Der Interviewte reagiert darauf mit dem Aufbrechen der etablierten höflich-distanzierten Beziehung zu Beginn («Sie“ [Min. 00:12] -> «Du»). Danach folgt ein Face-Threatening Act durch Kroos, der ohne Abmilderung geäussert wird. In der Folge unterbrechen sich beide Sprecher vermehrt, um das Rederecht einzufordern (Interviewer -> Rechtfertigung, Kroos -> Kritik / Unmutsbekundung). Spätestens zu diesem Zeitpunkt, hätte der Interviewer als achtsamer Zuhörer und Beobachter, die Zeichen deuten sollen (Kopfschütteln, FTA, unruhigere Stimmführung und Körperhaltung), dass ein erneutes Nachhaken zum Abbruch führt.
Aufgabe 4 | Chatbots: “How are you today?” [10']
Cleverbot ist ein webbasierter, frei zugänglicher Chatbot, der durch Kommunikation mit Menschen erlernt, menschliche Unterhaltungen zu imitieren.
Starten Sie ein Gespräch mit Cleverbot, nutzen Sie dazu als Eröffnungsfrage: «Hello, how are you today?»
Stellen Sie im Laufe des Gesprächs folgende Fragen. Was für Beobachtungen können Sie machen?

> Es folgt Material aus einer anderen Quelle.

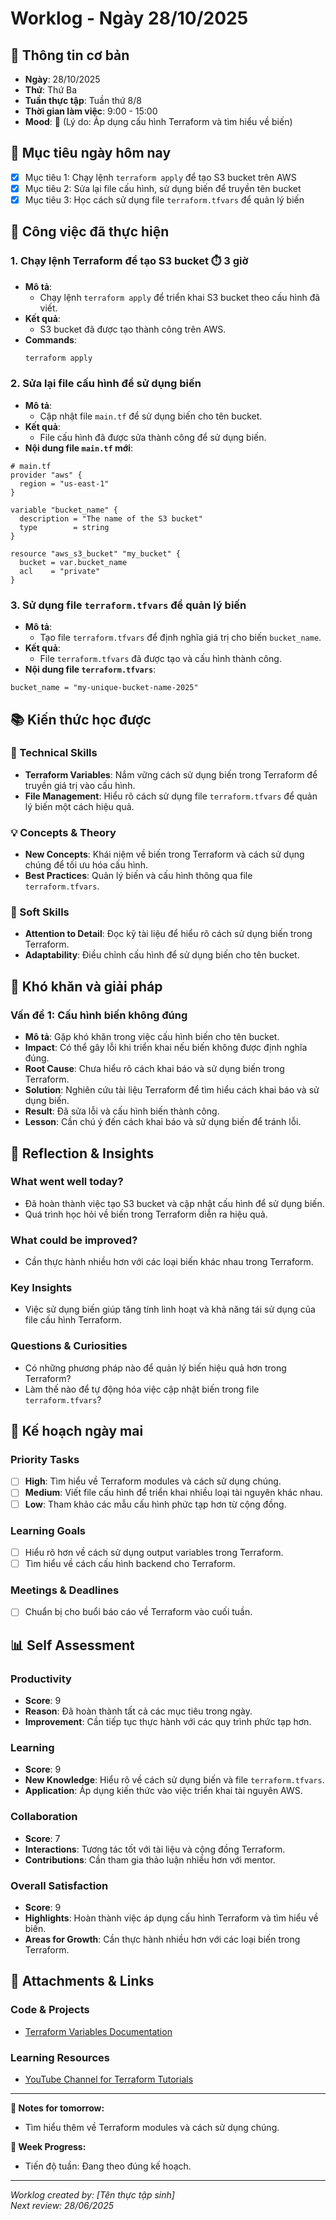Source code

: # Worklog - Ngày 28/10/2025

## 📅 Thông tin cơ bản
- **Ngày**: 28/10/2025
- **Thứ**: Thứ Ba
- **Tuần thực tập**: Tuần thứ 8/8
- **Thời gian làm việc**: 9:00 - 15:00
- **Mood**: 🚀 (Lý do: Áp dụng cấu hình Terraform và tìm hiểu về biến)

## 🎯 Mục tiêu ngày hôm nay
- [x] Mục tiêu 1: Chạy lệnh `terraform apply` để tạo S3 bucket trên AWS
- [x] Mục tiêu 2: Sửa lại file cấu hình, sử dụng biến để truyền tên bucket
- [x] Mục tiêu 3: Học cách sử dụng file `terraform.tfvars` để quản lý biến

## 💼 Công việc đã thực hiện

### 1. Chạy lệnh Terraform để tạo S3 bucket ⏱️ 3 giờ
- **Mô tả**: 
  - Chạy lệnh `terraform apply` để triển khai S3 bucket theo cấu hình đã viết.
- **Kết quả**: 
  - S3 bucket đã được tạo thành công trên AWS.
- **Commands**:
  ```bash
  terraform apply
  ```

### 2. Sửa lại file cấu hình để sử dụng biến
- **Mô tả**: 
  - Cập nhật file `main.tf` để sử dụng biến cho tên bucket.
- **Kết quả**: 
  - File cấu hình đã được sửa thành công để sử dụng biến.
- **Nội dung file `main.tf` mới**:
```hcl
# main.tf
provider "aws" {
  region = "us-east-1"
}

variable "bucket_name" {
  description = "The name of the S3 bucket"
  type        = string
}

resource "aws_s3_bucket" "my_bucket" {
  bucket = var.bucket_name
  acl    = "private"
}
```

### 3. Sử dụng file `terraform.tfvars` để quản lý biến
- **Mô tả**: 
  - Tạo file `terraform.tfvars` để định nghĩa giá trị cho biến `bucket_name`.
- **Kết quả**: 
  - File `terraform.tfvars` đã được tạo và cấu hình thành công.
- **Nội dung file `terraform.tfvars`**:
```hcl
bucket_name = "my-unique-bucket-name-2025"
```

## 📚 Kiến thức học được

### 🔧 Technical Skills
- **Terraform Variables**: Nắm vững cách sử dụng biến trong Terraform để truyền giá trị vào cấu hình.
- **File Management**: Hiểu rõ cách sử dụng file `terraform.tfvars` để quản lý biến một cách hiệu quả.

### 💡 Concepts & Theory
- **New Concepts**: Khái niệm về biến trong Terraform và cách sử dụng chúng để tối ưu hóa cấu hình.
- **Best Practices**: Quản lý biến và cấu hình thông qua file `terraform.tfvars`.

### 🤝 Soft Skills
- **Attention to Detail**: Đọc kỹ tài liệu để hiểu rõ cách sử dụng biến trong Terraform.
- **Adaptability**: Điều chỉnh cấu hình để sử dụng biến cho tên bucket.

## 🚧 Khó khăn và giải pháp

### Vấn đề 1: Cấu hình biến không đúng
- **Mô tả**: Gặp khó khăn trong việc cấu hình biến cho tên bucket.
- **Impact**: Có thể gây lỗi khi triển khai nếu biến không được định nghĩa đúng.
- **Root Cause**: Chưa hiểu rõ cách khai báo và sử dụng biến trong Terraform.
- **Solution**: Nghiên cứu tài liệu Terraform để tìm hiểu cách khai báo và sử dụng biến.
- **Result**: Đã sửa lỗi và cấu hình biến thành công.
- **Lesson**: Cần chú ý đến cách khai báo và sử dụng biến để tránh lỗi.

## 🤔 Reflection & Insights

### What went well today?
- Đã hoàn thành việc tạo S3 bucket và cập nhật cấu hình để sử dụng biến.
- Quá trình học hỏi về biến trong Terraform diễn ra hiệu quả.

### What could be improved?
- Cần thực hành nhiều hơn với các loại biến khác nhau trong Terraform.

### Key Insights
- Việc sử dụng biến giúp tăng tính linh hoạt và khả năng tái sử dụng của file cấu hình Terraform.

### Questions & Curiosities
- Có những phương pháp nào để quản lý biến hiệu quả hơn trong Terraform?
- Làm thế nào để tự động hóa việc cập nhật biến trong file `terraform.tfvars`?

## 📅 Kế hoạch ngày mai

### Priority Tasks
- [ ] **High**: Tìm hiểu về Terraform modules và cách sử dụng chúng.
- [ ] **Medium**: Viết file cấu hình để triển khai nhiều loại tài nguyên khác nhau.
- [ ] **Low**: Tham khảo các mẫu cấu hình phức tạp hơn từ cộng đồng.

### Learning Goals
- [ ] Hiểu rõ hơn về cách sử dụng output variables trong Terraform.
- [ ] Tìm hiểu về cách cấu hình backend cho Terraform.

### Meetings & Deadlines
- [ ] Chuẩn bị cho buổi báo cáo về Terraform vào cuối tuần.

## 📊 Self Assessment

### Productivity
- **Score**: 9
- **Reason**: Đã hoàn thành tất cả các mục tiêu trong ngày.
- **Improvement**: Cần tiếp tục thực hành với các quy trình phức tạp hơn.

### Learning
- **Score**: 9
- **New Knowledge**: Hiểu rõ về cách sử dụng biến và file `terraform.tfvars`.
- **Application**: Áp dụng kiến thức vào việc triển khai tài nguyên AWS.

### Collaboration
- **Score**: 7
- **Interactions**: Tương tác tốt với tài liệu và cộng đồng Terraform.
- **Contributions**: Cần tham gia thảo luận nhiều hơn với mentor.

### Overall Satisfaction
- **Score**: 9
- **Highlights**: Hoàn thành việc áp dụng cấu hình Terraform và tìm hiểu về biến.
- **Areas for Growth**: Cần thực hành nhiều hơn với các loại biến trong Terraform.

## 📎 Attachments & Links

### Code & Projects
- [Terraform Variables Documentation](https://www.terraform.io/docs/language/variables/index.html)

### Learning Resources
- [YouTube Channel for Terraform Tutorials](https://www.youtube.com/results?search_query=terraform)

---

**📝 Notes for tomorrow:**
- Tìm hiểu thêm về Terraform modules và cách sử dụng chúng.

**🎯 Week Progress:**
- Tiến độ tuần: Đang theo đúng kế hoạch.

---
*Worklog created by: [Tên thực tập sinh]*  
*Next review: 28/06/2025*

- What are dogs? -> How many breeds are there? / How many dog breeds are there?
- Can you name the Beatles? -> Who is still alive? / Who is already dead?

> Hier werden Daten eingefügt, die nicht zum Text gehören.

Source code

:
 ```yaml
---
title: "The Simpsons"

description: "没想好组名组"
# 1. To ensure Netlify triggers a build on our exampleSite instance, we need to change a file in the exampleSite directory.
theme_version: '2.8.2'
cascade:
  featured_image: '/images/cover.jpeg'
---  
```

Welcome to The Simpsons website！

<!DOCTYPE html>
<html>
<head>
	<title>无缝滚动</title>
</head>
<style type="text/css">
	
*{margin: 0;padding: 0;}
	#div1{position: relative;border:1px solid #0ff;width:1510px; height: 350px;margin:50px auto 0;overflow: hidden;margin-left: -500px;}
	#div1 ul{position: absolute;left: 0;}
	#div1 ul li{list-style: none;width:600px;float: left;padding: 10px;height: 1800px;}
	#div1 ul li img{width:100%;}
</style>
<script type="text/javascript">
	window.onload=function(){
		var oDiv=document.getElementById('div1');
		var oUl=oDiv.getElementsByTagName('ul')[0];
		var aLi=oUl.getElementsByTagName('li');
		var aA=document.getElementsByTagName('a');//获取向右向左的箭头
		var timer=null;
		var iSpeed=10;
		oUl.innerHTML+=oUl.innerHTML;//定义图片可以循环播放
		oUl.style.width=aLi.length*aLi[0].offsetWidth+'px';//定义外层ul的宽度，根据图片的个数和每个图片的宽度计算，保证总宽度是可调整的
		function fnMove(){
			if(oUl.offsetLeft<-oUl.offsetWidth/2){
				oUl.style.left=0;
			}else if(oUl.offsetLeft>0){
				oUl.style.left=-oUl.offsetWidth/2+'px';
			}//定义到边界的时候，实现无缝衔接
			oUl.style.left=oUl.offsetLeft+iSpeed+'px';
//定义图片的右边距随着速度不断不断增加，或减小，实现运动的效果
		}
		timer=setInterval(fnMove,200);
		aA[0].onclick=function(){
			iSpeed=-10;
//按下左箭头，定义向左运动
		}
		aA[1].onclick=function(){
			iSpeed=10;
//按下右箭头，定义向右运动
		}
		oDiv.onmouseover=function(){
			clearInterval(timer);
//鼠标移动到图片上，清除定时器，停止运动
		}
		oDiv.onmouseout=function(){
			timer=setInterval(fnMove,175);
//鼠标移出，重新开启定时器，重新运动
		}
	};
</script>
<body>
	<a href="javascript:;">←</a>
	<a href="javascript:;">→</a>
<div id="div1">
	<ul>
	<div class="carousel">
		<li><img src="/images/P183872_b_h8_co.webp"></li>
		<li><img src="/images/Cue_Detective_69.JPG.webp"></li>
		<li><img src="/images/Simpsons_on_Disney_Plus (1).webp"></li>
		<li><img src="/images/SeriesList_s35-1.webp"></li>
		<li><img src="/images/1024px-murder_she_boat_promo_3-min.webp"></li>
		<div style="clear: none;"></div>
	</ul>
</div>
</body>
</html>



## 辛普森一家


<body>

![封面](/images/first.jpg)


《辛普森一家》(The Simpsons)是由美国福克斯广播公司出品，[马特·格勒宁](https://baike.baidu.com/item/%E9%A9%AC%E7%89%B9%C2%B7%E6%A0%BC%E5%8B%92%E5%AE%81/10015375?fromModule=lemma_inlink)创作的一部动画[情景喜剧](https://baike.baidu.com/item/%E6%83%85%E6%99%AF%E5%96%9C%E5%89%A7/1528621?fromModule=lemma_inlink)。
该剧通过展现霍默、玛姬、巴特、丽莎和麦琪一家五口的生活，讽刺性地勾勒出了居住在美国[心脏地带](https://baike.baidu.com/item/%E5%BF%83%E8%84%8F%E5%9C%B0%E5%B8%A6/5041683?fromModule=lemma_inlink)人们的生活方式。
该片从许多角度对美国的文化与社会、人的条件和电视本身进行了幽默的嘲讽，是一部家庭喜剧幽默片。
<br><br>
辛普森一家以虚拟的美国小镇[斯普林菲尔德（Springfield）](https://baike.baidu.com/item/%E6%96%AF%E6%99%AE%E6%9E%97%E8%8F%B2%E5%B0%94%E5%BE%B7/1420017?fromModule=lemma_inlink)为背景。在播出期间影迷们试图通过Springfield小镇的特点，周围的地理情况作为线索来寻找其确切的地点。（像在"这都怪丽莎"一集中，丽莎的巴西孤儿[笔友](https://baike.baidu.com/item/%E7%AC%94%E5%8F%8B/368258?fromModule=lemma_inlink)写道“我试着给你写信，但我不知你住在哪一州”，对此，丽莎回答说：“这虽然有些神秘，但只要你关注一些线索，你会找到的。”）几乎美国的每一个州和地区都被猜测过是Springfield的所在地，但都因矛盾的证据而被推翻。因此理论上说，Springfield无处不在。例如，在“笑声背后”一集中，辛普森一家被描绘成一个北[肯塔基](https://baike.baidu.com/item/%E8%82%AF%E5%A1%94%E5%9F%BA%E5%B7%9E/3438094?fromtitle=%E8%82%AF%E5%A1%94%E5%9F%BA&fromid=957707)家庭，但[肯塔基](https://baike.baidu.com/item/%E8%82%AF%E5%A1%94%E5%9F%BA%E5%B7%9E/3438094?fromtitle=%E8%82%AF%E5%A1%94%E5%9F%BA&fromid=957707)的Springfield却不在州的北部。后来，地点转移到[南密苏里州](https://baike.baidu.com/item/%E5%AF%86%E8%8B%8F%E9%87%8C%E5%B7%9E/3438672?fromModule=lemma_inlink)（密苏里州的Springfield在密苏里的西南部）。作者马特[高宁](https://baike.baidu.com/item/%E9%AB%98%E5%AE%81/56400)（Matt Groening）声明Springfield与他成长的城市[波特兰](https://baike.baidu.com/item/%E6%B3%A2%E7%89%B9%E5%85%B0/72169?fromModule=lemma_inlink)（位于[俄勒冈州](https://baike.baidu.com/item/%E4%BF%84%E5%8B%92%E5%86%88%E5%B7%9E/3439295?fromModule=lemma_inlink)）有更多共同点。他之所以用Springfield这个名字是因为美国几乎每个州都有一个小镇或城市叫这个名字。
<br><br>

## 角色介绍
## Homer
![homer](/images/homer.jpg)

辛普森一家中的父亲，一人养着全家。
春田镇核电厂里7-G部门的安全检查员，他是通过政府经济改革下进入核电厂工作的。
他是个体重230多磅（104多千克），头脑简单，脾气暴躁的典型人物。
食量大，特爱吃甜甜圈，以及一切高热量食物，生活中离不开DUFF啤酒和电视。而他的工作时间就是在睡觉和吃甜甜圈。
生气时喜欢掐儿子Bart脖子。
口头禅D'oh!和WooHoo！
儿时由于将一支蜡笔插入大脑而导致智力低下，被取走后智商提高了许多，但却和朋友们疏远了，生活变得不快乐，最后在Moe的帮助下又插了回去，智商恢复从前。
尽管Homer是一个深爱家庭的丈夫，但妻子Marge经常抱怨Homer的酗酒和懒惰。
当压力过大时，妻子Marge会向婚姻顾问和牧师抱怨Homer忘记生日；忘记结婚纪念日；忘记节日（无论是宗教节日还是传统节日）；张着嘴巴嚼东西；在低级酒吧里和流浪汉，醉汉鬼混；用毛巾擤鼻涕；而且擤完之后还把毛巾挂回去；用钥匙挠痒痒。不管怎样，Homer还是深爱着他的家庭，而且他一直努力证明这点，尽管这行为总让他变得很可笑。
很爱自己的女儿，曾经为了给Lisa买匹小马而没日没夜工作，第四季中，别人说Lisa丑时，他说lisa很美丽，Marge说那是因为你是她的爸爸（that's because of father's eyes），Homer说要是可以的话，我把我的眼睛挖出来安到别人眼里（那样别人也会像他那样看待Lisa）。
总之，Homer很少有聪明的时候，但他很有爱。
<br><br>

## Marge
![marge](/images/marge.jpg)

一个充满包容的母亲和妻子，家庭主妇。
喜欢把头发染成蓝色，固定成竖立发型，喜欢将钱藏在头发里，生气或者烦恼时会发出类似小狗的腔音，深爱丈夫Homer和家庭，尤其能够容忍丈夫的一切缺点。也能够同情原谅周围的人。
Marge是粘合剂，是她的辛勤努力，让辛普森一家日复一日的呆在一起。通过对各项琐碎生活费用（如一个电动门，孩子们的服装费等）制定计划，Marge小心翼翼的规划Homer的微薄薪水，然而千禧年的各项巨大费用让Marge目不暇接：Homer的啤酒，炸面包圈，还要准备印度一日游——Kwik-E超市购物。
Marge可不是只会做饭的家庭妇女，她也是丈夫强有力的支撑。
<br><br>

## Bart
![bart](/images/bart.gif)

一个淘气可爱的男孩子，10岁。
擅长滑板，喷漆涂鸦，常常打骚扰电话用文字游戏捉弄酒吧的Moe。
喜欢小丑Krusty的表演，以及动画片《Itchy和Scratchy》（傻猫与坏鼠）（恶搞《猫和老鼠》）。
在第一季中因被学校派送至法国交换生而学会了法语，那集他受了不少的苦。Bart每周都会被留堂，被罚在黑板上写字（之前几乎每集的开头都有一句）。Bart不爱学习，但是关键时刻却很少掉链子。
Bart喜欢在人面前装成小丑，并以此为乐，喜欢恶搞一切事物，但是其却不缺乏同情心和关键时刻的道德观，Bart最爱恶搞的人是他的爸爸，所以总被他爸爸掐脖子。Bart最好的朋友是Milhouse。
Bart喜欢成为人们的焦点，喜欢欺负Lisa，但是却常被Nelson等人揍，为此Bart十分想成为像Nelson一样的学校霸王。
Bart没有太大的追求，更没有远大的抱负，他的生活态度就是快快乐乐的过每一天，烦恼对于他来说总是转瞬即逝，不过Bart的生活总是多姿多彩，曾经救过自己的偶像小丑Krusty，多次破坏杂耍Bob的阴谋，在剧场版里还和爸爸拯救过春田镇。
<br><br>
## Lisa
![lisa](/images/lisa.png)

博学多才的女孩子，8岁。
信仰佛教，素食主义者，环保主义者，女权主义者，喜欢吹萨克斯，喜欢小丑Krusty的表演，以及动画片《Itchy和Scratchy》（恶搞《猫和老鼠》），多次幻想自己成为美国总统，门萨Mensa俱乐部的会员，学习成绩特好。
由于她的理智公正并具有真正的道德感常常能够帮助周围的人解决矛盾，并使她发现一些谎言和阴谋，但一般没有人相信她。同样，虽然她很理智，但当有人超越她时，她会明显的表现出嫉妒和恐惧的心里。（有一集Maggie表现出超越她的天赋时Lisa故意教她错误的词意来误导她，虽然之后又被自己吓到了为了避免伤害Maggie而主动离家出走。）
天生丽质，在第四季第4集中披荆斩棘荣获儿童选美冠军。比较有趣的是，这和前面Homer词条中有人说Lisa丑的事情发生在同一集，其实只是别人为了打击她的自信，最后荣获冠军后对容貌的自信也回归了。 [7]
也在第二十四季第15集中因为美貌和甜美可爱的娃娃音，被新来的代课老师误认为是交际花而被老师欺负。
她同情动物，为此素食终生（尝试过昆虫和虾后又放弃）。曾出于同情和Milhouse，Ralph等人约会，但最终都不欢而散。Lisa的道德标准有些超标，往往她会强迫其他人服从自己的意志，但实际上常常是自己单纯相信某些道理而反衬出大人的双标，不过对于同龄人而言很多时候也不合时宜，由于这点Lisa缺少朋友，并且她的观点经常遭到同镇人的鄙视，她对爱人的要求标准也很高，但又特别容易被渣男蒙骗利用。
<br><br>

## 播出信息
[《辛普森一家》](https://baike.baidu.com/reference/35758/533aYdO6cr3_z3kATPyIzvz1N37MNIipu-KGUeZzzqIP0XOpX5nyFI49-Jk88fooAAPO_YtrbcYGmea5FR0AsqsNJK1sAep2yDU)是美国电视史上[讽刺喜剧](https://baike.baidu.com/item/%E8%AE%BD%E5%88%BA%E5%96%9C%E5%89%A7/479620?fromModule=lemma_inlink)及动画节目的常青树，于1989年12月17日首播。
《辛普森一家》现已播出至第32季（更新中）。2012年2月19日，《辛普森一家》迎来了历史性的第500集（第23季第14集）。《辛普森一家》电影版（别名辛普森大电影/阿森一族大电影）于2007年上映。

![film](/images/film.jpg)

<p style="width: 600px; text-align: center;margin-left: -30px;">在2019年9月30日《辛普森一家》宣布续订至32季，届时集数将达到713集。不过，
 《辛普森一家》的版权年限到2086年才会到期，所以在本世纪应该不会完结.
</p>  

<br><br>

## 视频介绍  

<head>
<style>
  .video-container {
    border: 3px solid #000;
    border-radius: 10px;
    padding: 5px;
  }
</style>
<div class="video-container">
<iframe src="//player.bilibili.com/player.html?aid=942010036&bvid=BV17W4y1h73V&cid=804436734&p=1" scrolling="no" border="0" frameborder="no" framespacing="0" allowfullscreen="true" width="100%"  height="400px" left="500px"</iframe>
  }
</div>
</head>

(Die Chatverläufe mit Cleverbot können trotz gleicher Frage differieren. Probieren Sie es ruhig mehrmals.)
Cleverbot antwortet auf gestellte Fragen, ob geschlossen oder offen, immer knapp, da das Hauptinteresse der KI im Ausgleichen des Informationsdefizites liegt, welches der Bot auf Basis vergangener Gespräche antizipiert. Für die Eingangsfrage hat der Bot Ihnen wahrscheinlich mit einer Rückfrage nach Ihrem Befinden geantwortet. Danach war das Bedürfnis des Bots nach Informationsaustausch auf die Eingangsfrage gestillt. Sie waren wieder gesprächssteuernd. Der soziale Aspekt des Fragens, das Aufbauen von Beziehungen zwischen den Gesprächsteilnehmern, ist kein Ziel, was vom Bot verfolgt wird. In Kontexten der menschlichen Kommunikation ist der Beziehungsaufbau ein zentrales Anliegen beider Parteien hingegen.

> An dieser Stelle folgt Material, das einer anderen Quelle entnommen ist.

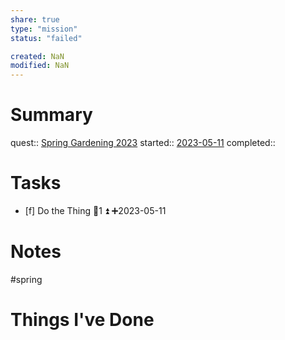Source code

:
 ```yaml
---
share: true
type: "mission"
status: "failed"

created: NaN 
modified: NaN
---
```

 
# Summary
quest:: [Spring Gardening 2023](./Spring%20Gardening%202023.md)
started:: [2023-05-11](./2023-05-11.md)
completed::
# Tasks
- [f] Do the Thing  🥄1 ⏫ ➕2023-05-11
# Notes
#spring 

# Things I've Done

Bei der Fragenserie (1) und (2) konnte Ihnen auffallen, dass der Bot inhaltliche Rückbezüge (Kohärenz) auf die jeweilige Ausgangsfrage anstellen kann. Diese Rückbezüge werden jedoch beim erneuten Durchgang als widersprüchlich entlarvt (Ringo Starr ist z.B. nämlich nicht tot). Die maschinelle Kommunikation erkennt zwar durchaus z.B. Deiktika (Kap. 2. 1.1.b, „Darstellung, Ausdruck, Appell“), kann diese Kohäsionsmittel oftmals aber nicht korrekt interpretieren, da bei der Analyse der einzelnen Worte / Phrasen der kontextuelle Rahmen fehlt.